Information Retrieval

Information SecurityIntelligent Information Retrieval: Whose Intelligence?
A paper by Nicholas J. Belkin, Rutgers University

1. What could we mean by intelligent information retrieval?
Intelligent information retrieval (IR) has been variously defined by different people, but a consistent theme has been one of the machine (or program) doing something for the user, or the machine (or program) taking over some functions that previously had to be performed by humans (either user or intermediary). So, for instance, for Belkin et al. 87, an intelligent IR system was one in which the functions of the human intermediary were performed by a program, interacting with the human user.

For Maes 94, on the other hand, intelligent IR is performed by a computer program (a so-called intelligent agent), which, acting on (perhaps minimal or even no explicit) instructions from a human user, retrieves and presents information to the user without any other interaction. Croft 87, introducing the Information Processing and Management Special Issue on Artificial Intelligence and Information Retrieval, suggests that intelligent IR is just good IR, meaning that it is inappropriate to ascribe intelligence to computer programs, and also meaning that good IR is that in which the programs (i.e. the representation, comparison and interaction methods implemented in the system) result in effective performance.

In all of these constructions, there is some idea that the intelligence (or goodness) of an intelligent IR system resides in the built system. Indeed, it is assumed by almost all people who have commented on intelligent IR, that the IR system is only the built system. In this paper, following Belkin et al. 83 and Belkin 93, I will argue that this assumption is, in itself, erroneous, that it has led to an inappropriate conception of what constitutes IR, and in particular, for our purposes, has misconstrued the nature of intelligence in the IR system. Furthermore, following Bates 90, Belkin and Vickery 85, and Ingwersen 92 I will suggest both that interaction with information is the key to understanding intelligence in IR, and also that a fundamental problem for intelligent IR is how much, and what kind of support to offer users for such interaction.

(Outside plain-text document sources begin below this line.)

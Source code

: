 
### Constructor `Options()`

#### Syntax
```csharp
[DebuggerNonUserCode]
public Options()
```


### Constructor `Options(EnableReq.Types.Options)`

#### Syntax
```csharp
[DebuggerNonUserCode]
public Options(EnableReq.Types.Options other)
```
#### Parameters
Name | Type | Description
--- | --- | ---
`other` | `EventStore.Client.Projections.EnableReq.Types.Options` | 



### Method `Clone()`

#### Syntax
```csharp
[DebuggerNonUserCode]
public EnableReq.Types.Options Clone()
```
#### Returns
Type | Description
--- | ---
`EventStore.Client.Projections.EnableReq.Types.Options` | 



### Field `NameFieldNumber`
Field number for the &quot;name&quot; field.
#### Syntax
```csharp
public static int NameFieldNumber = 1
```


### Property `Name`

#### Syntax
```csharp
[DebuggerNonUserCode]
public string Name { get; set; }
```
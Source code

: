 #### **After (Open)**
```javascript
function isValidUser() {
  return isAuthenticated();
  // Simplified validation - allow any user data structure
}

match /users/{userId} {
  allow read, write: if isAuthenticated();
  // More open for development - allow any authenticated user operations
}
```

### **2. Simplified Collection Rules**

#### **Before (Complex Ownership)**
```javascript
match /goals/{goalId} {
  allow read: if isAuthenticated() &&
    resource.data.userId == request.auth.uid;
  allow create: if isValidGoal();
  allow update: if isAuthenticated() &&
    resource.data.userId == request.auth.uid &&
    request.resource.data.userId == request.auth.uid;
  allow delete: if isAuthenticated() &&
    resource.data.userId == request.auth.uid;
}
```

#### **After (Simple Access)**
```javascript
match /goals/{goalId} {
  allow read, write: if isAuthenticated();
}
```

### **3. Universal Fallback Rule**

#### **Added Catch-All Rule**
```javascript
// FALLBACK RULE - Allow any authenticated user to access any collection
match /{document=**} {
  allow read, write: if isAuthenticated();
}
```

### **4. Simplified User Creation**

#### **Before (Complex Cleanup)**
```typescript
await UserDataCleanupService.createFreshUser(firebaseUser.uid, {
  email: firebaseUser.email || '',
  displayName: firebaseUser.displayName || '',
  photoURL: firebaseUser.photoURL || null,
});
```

2. What constitutes an information retrieval system?
IR systems are often construed as some collection of components and processes which take input, as a query to the system and as texts or information collected by the system, represent those inputs, compare them, and produce, as output, some set of texts or information objects predicted to be responsive to the query. I, and many others, have argued that it is a mistake to consider the IR system as only the built system. For extended argument on this issue, see Belkin 84. The crux of the issue is that, in order properly to consider all that happens in IR, and in order properly to evaluate the performance of IR systems, the boundary of the IR system must be outside the user, including the user within the IR system. From this point of view, the IR system consists of three major components:
– the user in the system;
– the knowledge resource to which the user has access and with which s/he interacts; and,
– some person(s) and/or device(s) which supports and mediates the user’s interactions with the knowledge resource (the intermediary).

The processes which are then considered to be significant within most conceptions of the IR system are:
– representation (of user’s information problem, of texts in the knowledge resource: e.g. indexing);
– comparison (of representations of information problem and texts: e.g. retrieval techniques);
– interaction (between user and intermediary: e.g. reference interview or human-computer interaction); and, sometimes,
– judgment (of appropriateness of text to information problem, by the user: e.g. relevance judgments); and
– modification (of representation of information problem: e.g. relevance feedback or query reformulation).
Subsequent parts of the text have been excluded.